Posted July 11, 2003 by publisher in Cuba Culture.
By Theo Douglas | Staff writer | Redlands Daily Facts
Pushing the weekend ever farther into the week is the latest mid-week offering—Havana Club Cohiba, which, as you might suspect by its name, is held at Club Cohiba, the veteran downtown cigar bar upstairs from Mum’s Restaurant.
Cohiba, a fully formed Mum’s appendage, was dark Wednesday nights before the Havana event hit. Now, Wednesdays in July—in fact, Wednesdays for the next six months—are earmarked as Latin music night.
Latin jazz, salsa, meringue—it’s all in the works. Salsa kings Tres-Dos kicked things off July 2, a night of surprises. It was a muggy evening when folks could have been resting up for the three-day weekend, or inventorying their fireworks selection, but instead they turned out to dance—a boon to Cohiba chief John Morris and series booker Vince Jordan of A-RARE Company.

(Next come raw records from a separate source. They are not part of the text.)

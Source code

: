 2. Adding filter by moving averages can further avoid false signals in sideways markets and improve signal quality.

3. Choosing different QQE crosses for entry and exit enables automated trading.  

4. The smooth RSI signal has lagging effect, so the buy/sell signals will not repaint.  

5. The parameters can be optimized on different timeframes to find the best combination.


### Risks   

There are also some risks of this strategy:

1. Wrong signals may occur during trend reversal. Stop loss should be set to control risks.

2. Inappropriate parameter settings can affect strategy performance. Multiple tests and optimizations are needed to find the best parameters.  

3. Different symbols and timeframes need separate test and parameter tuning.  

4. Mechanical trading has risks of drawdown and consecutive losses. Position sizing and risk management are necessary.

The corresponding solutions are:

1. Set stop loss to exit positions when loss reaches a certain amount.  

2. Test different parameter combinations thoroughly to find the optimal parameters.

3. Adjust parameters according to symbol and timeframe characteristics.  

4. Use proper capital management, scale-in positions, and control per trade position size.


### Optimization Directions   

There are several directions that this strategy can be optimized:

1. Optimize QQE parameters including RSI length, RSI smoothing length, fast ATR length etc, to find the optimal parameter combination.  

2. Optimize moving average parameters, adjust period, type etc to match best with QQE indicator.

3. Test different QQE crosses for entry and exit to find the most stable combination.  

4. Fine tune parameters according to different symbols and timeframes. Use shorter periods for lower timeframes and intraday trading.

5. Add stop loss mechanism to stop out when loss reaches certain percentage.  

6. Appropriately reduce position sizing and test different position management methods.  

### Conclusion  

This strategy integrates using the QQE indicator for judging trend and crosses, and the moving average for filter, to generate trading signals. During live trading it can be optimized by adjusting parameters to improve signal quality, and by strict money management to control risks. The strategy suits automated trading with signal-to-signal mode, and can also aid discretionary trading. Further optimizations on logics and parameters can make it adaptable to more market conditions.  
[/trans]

Those with good memories may recall the first time the two men collaborated on a gig. It was the early ‘90s. MC Hammer was still reasonably solvent, Kurt Cobain’s passing was still being deeply felt and the swing music revival was gathering steam.
When a rift developed in the then-partnership that owned Blue Cafe nearby, Jordan wound up getting Downey roots-rock originators the Blasters a gig at Cohiba. With James Intveld filling in for Dave Alvin on guitar, the group packed Cohiba with a diverse crowd of hard-core swing-dancers in middy blouses, sleeveless undershirts and high-waisted pants.
Blue Cafe partners promptly mended fences, and the rest is history—until the club’s sale last year and Jordan’s recent exodus.
“That” s actually what brought this together,’’ Jordan says of the Blasters’ show, dapper as always in a suit on Havana’s recent opening night. “(Morris) remembered that, and he gave me a call.” ‘
Songs in a Latin key are just a transposition away from Jordan’s more regular fare of blues and, he says, lining up the bands was one of the easier parts of the job. Making Havana stand out from the other nightspots near Pine Avenue and Broadway is a little trickier, for some of them offer Latin music, too.
“I want it to be a better, more diversified mix of sounds,” ’ Jordan says, offering his strategy for making Wednesdays unique. “Latin jazz, meringue, salsa—we want to get some good acts in here.” ‘
Coming up Wednesday, you’ll find Latin jazzmeister Johnny Blas, and if you miss him, don’t worry, he’ll return July 30. Sandwiched in between, on July 23, are the tuneful likes of the Estrada Brothers, a Latin jazz sextet who have been playing this stuff since the ‘50s, when they were inspired by the likes of jazzmen Cal Tjader and Lionel Hampton.
Cohiba’s already a well-known cigar bar, with featured varieties every week that are available at lower cost. Whether the Havana series can breathe new life into it on a weekly basis—and carve out yet another niche in the downtown club scene—remains to be seen. Jordan, for one, feels the club’s musical offerings are a cut above.
“I don” t know where you can go downtown to hear these kind of acts on a Wednesday night,’’ he says.